We’ve seen the same hypocrisy on Chinese “dumping” –  in its technical meaning of selling under cost-price – the Government is quick to boast that it has, thankfully, signed up to renewing a couple of specific anti-dumping measures on Chinese re-bar steel, but, at the same time, it has led the blocking of wider EU reforms to impose speedier and tougher all-round tariffs on Chinese steel.

A proper joined –up industrial strategy also means close co-ordination and planning, from blast furnace through the supply chain, so that we keep and develop the specialist capacity we need to supply infrastructure projects, be they privately –led power generation turbines or publicly –led transport or strategic defence contracts, so we do not end up importing steel because we no longer have the capacity to produce it. It also means securing future UK markets for our steel by investing in the development of competitive, advanced manufacturing in those sectors which use steel.

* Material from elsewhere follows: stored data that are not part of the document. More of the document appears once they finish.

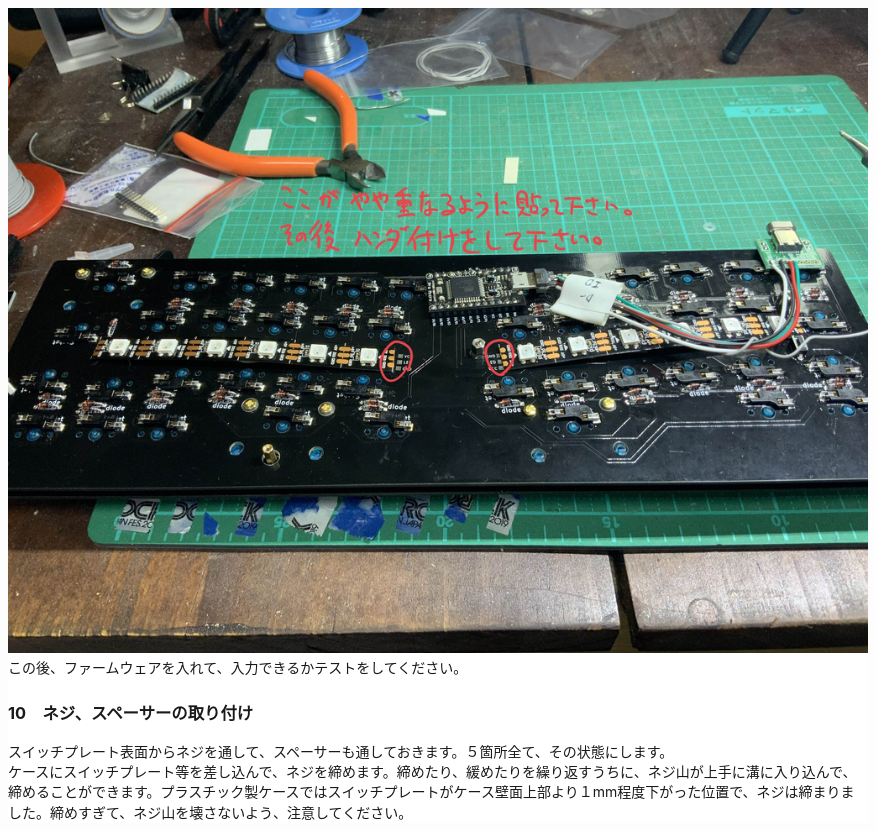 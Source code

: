 ![](img/IMG_4258.jpg)
この後、ファームウェアを入れて、入力できるかテストをしてください。

### 10　ネジ、スペーサーの取り付け
スイッチプレート表面からネジを通して、スペーサーも通しておきます。５箇所全て、その状態にします。<br>
ケースにスイッチプレート等を差し込んで、ネジを締めます。締めたり、緩めたりを繰り返すうちに、ネジ山が上手に溝に入り込んで、締めることができます。プラスチック製ケースではスイッチプレートがケース壁面上部より１mm程度下がった位置で、ネジは締まりました。締めすぎて、ネジ山を壊さないよう、注意してください。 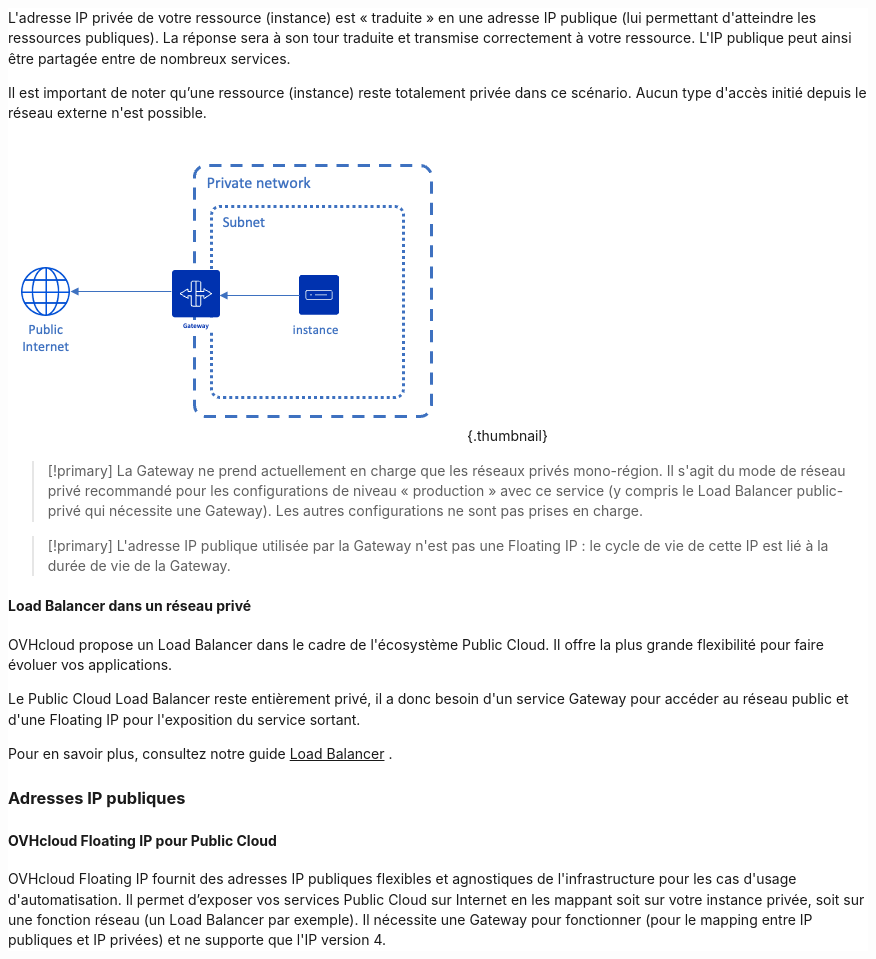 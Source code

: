 L'adresse IP privée de votre ressource (instance) est « traduite » en une adresse IP publique (lui permettant d'atteindre les ressources publiques). La réponse sera à son tour traduite et transmise correctement à votre ressource. L'IP publique peut ainsi être partagée entre de nombreux services.

Il est important de noter qu’une ressource (instance) reste totalement privée dans ce scénario. Aucun type d'accès initié depuis le réseau externe n'est possible.

![PCI Networking](images/netcon3.png){.thumbnail}

> [!primary]
> La Gateway ne prend actuellement en charge que les réseaux privés mono-région. Il s'agit du mode de réseau privé recommandé pour les configurations de niveau « production » avec ce service (y compris le Load Balancer public-privé qui nécessite une Gateway). Les autres configurations ne sont pas prises en charge.
>

> [!primary]
> L'adresse IP publique utilisée par la Gateway n'est pas une Floating IP : le cycle de vie de cette IP est lié à la durée de vie de la Gateway.
>

#### Load Balancer dans un réseau privé <a name="loadbalancer"></a>

OVHcloud propose un Load Balancer dans le cadre de l'écosystème Public Cloud. Il offre la plus grande flexibilité pour faire évoluer vos applications.

Le Public Cloud Load Balancer reste entièrement privé, il a donc besoin d'un service Gateway pour accéder au réseau public et d'une Floating IP pour l'exposition du service sortant.

Pour en savoir plus, consultez notre guide [Load Balancer](/pages/public_cloud/public_cloud_network_services/getting-started-01-create-lb-service) .

### Adresses IP publiques

#### OVHcloud Floating IP pour Public Cloud <a name="floatingip"></a>

OVHcloud Floating IP fournit des adresses IP publiques flexibles et agnostiques de l'infrastructure pour les cas d'usage d'automatisation. Il permet d’exposer vos services Public Cloud sur Internet en les mappant soit sur votre instance privée, soit sur une fonction réseau (un Load Balancer par exemple). Il nécessite une Gateway pour fonctionner (pour le mapping entre IP publiques et IP privées) et ne supporte que l'IP version 4.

This is not some so-called statist ideology: it is an essential tool for the success of any modern industrial economy. And, if the government chooses to ignore calls from MPs, or even from Parliament’s BIS committee, you would have thought that they would have done more in response to TATA Steel’s report on the foundation industries, prepared by PwC in January 2014. The then BIS Secretary Vince Cable actually spoke at its high-profile launch at the Shard, a building significantly constructed with 12,500 tonnes of UK steel.

Urgent too is structural reform of our energy market, reforming the wholesale energy market and the energy distribution network- a point reiterated by the IPPR’s report last month on strong foundation industries.

The Government has made much of some belated moves on procurement policy, but this is severely undermined by news coverage of the Chancellor inviting the Chinese to bid for HS2 contracts. Neither has the UK Government signed up to the Charter to use sustainable UK steel, in contrast to Welsh Government and a number of local authorities. It is still a far cry from backers of the Swansea Tidal Lagoon, who have deliberately sought UK suppliers for the construction of the lagoon, in the hope that this will be the first of several in the UK, with a potential export market to follow, a project incidentally delayed by Government deferring agreement on a strike price for the electricity produced.

Gordon Brown stepped in promptly with the banks, now we need decisive action form David Cameron on immediate unequivocal support for our steel industry, plus radical changes in Government policy and a pro-active industrial strategy to save our steel for future generations.